Work required: Each line from the line containing "some btc-lightning flows" through the last line of the entries is to be reproduced exactly as it stands.
- - - -
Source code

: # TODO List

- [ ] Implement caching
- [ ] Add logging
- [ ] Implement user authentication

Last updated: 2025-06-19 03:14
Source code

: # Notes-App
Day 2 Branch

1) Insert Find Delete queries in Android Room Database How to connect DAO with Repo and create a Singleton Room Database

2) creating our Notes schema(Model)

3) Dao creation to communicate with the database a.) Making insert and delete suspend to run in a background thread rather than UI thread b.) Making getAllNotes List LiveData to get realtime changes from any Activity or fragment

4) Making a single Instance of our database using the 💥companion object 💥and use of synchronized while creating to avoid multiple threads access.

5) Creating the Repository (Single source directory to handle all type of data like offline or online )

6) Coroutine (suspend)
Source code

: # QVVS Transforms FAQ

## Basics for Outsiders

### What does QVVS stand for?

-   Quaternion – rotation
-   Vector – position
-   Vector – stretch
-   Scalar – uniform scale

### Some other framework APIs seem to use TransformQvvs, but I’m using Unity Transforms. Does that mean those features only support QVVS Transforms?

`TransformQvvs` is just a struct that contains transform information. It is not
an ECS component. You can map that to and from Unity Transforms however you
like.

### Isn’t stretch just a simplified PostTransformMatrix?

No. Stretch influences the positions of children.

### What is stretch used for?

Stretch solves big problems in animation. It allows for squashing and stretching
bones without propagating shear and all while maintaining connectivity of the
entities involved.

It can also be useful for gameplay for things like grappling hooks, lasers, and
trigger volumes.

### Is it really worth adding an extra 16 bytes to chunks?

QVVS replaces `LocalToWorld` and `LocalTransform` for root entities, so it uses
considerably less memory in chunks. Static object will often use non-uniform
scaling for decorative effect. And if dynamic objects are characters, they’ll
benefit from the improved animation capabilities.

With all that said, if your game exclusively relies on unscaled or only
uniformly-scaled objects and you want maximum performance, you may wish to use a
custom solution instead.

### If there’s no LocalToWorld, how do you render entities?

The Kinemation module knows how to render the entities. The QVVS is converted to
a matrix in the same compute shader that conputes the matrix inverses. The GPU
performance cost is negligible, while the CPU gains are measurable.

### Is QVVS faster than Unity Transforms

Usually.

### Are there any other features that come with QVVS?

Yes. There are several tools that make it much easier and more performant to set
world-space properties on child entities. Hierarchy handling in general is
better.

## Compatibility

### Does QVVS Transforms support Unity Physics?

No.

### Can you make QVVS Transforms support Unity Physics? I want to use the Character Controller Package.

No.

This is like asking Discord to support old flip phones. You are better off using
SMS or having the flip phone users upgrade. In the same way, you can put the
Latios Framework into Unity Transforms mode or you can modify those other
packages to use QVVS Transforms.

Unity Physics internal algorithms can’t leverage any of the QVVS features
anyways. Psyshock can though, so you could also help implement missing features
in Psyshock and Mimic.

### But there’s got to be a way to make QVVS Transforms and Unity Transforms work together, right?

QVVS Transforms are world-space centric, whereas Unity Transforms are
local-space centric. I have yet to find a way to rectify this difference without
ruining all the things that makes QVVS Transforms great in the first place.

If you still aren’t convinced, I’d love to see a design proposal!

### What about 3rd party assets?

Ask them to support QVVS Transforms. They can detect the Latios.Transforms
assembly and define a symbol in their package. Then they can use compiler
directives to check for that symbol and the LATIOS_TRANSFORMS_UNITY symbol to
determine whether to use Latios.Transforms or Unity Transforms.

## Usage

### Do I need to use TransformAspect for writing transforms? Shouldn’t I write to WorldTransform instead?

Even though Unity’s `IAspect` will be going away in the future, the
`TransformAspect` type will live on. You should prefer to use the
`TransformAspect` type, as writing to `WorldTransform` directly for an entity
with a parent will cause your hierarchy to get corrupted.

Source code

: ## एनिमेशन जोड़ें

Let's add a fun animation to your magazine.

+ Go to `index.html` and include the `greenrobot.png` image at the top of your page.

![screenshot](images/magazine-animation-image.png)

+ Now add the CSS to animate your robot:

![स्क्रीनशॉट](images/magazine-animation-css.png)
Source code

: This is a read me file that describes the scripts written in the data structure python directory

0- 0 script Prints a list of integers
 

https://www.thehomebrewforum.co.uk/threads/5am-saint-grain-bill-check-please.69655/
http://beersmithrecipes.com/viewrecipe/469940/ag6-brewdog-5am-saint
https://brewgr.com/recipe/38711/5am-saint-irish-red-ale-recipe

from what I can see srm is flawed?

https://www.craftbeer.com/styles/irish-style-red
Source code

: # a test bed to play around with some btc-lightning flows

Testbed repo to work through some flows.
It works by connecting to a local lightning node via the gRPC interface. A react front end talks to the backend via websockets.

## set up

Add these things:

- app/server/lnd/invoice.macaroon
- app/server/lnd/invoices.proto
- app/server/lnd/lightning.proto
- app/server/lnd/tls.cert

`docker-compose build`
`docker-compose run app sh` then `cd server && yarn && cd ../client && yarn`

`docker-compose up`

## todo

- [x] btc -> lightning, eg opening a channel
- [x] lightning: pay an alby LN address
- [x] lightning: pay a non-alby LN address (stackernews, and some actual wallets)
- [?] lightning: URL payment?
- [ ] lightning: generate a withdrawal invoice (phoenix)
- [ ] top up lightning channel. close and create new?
- - - -
Written solution:
: # a test bed to play around with some btc-lightning flows

Testbed repo to work through some flows.
It works by connecting to a local lightning node via the gRPC interface. A react front end talks to the backend via websockets.

## set up

Add these things:

- app/server/lnd/invoice.macaroon
- app/server/lnd/invoices.proto
- app/server/lnd/lightning.proto
- app/server/lnd/tls.cert

`docker-compose build`
`docker-compose run app sh` then `cd server && yarn && cd ../client && yarn`

`docker-compose up`

## todo

- [x] btc -> lightning, eg opening a channel
- [x] lightning: pay an alby LN address
- [x] lightning: pay a non-alby LN address (stackernews, and some actual wallets)
- [?] lightning: URL payment?
- [ ] lightning: generate a withdrawal invoice (phoenix)
- [ ] top up lightning channel. close and create new?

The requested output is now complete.